Work order
Print nothing except the lines of the listing below from the line with "hace especialmente vulnerables." to the line with "Para mitigar estos", each exactly as written, both ends included.

Excerpted data
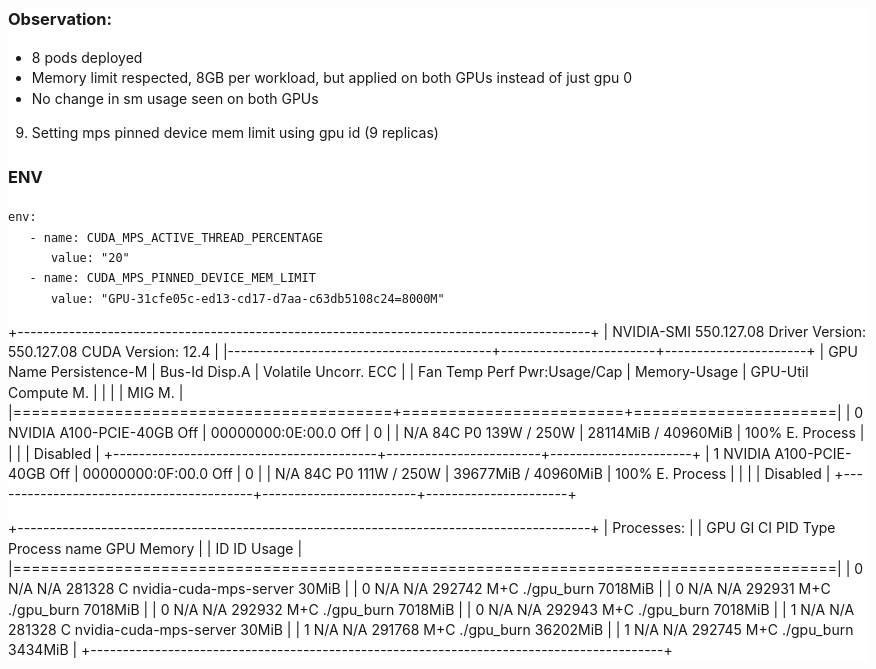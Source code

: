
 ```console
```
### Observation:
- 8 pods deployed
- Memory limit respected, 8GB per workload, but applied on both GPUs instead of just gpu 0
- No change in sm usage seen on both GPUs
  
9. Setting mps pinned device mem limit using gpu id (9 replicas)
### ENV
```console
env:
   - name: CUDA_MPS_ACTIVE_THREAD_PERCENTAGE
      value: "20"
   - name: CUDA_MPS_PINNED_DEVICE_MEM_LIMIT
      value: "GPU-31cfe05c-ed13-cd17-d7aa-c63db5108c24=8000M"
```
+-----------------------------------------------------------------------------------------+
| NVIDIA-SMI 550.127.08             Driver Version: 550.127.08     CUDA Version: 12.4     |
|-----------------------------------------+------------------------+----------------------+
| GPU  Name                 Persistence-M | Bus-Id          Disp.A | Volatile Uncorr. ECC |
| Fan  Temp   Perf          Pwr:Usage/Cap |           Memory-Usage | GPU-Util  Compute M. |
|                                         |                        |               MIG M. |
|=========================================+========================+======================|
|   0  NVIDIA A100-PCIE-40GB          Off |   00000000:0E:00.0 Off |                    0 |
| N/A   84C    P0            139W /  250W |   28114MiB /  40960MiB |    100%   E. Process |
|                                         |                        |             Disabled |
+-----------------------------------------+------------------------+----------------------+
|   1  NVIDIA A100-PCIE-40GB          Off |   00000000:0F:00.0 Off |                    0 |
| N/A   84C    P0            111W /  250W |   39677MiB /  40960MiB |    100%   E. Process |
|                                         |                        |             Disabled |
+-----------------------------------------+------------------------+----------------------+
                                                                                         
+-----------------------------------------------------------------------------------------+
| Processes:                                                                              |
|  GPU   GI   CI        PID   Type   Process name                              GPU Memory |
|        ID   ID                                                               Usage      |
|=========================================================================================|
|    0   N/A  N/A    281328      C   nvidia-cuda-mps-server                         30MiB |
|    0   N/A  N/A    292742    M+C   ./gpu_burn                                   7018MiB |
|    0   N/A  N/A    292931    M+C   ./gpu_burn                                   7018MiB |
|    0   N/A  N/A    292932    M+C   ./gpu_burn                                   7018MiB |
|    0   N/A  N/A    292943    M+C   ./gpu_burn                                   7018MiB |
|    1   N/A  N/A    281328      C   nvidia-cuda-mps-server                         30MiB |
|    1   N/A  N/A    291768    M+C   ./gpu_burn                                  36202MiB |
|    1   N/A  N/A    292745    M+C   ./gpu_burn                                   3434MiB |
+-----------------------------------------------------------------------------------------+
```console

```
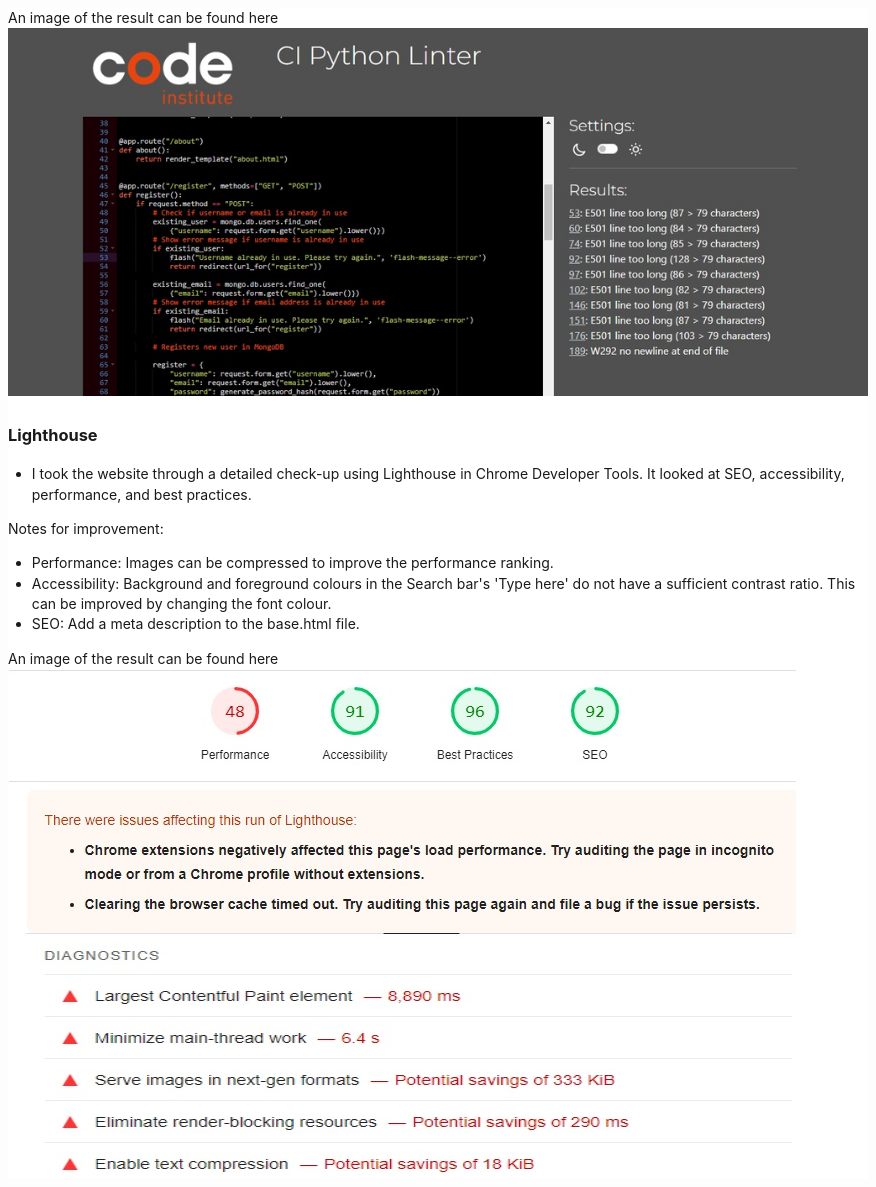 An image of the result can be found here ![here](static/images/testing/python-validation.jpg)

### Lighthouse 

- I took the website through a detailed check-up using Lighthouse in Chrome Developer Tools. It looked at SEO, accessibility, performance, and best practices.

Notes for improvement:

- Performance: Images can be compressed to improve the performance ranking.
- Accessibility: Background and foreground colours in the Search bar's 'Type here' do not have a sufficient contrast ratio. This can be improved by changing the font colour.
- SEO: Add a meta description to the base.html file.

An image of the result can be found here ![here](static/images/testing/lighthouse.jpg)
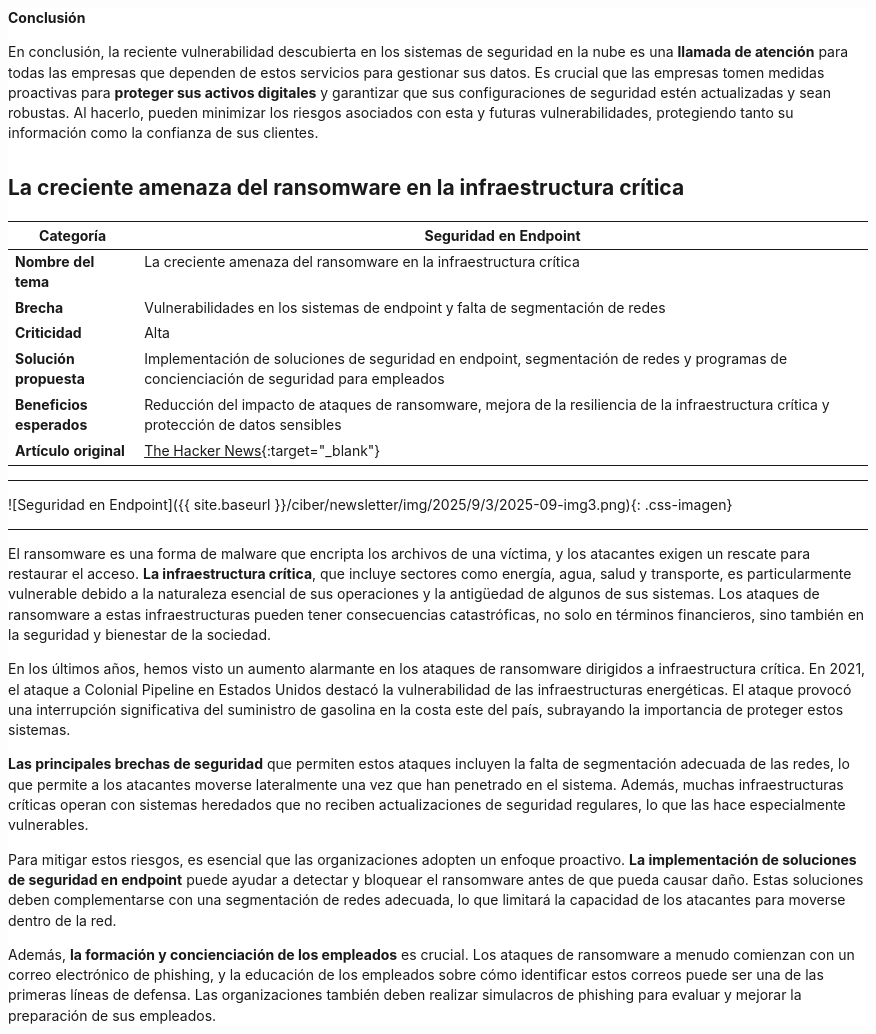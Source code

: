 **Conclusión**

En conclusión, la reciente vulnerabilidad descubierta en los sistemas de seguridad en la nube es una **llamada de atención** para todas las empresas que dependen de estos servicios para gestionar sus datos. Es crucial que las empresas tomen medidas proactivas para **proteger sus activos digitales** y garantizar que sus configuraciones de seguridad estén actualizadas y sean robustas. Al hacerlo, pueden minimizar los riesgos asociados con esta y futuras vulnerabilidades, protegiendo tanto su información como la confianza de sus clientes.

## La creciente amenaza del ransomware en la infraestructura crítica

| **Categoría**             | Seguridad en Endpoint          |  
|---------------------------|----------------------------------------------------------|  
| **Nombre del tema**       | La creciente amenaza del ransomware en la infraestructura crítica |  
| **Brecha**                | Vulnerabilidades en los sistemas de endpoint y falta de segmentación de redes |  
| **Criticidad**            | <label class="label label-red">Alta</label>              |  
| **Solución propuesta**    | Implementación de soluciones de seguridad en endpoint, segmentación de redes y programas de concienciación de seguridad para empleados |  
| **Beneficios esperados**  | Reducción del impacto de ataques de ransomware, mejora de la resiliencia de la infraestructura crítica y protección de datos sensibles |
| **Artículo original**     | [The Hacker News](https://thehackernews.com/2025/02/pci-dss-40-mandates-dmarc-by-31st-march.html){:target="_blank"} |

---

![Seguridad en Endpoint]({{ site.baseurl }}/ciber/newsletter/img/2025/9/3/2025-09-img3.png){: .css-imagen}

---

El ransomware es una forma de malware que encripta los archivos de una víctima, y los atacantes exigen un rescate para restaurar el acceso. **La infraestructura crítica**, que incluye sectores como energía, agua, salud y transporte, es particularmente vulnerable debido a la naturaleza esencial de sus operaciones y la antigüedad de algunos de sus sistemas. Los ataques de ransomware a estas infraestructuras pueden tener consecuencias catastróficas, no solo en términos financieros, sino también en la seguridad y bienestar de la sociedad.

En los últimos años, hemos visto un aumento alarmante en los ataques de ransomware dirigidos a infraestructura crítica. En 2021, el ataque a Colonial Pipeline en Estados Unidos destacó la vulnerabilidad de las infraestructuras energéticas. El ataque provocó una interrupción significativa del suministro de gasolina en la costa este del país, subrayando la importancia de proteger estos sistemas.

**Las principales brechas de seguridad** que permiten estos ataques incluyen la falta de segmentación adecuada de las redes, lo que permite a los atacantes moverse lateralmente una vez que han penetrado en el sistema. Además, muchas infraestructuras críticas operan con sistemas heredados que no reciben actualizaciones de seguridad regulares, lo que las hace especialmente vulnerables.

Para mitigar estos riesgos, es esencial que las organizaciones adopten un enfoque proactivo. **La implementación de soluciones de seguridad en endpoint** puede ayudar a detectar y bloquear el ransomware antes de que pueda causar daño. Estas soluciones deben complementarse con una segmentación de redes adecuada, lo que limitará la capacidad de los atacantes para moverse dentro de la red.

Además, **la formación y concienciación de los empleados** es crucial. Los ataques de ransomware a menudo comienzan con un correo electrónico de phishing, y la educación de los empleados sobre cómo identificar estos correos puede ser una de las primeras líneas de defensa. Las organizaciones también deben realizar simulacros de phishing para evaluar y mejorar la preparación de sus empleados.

Your response
**Las principales brechas de seguridad** que permiten estos ataques incluyen la falta de segmentación adecuada de las redes, lo que permite a los atacantes moverse lateralmente una vez que han penetrado en el sistema. Además, muchas infraestructuras críticas operan con sistemas heredados que no reciben actualizaciones de seguridad regulares, lo que las hace especialmente vulnerables.

Para mitigar estos riesgos, es esencial que las organizaciones adopten un enfoque proactivo. **La implementación de soluciones de seguridad en endpoint** puede ayudar a detectar y bloquear el ransomware antes de que pueda causar daño. Estas soluciones deben complementarse con una segmentación de redes adecuada, lo que limitará la capacidad de los atacantes para moverse dentro de la red.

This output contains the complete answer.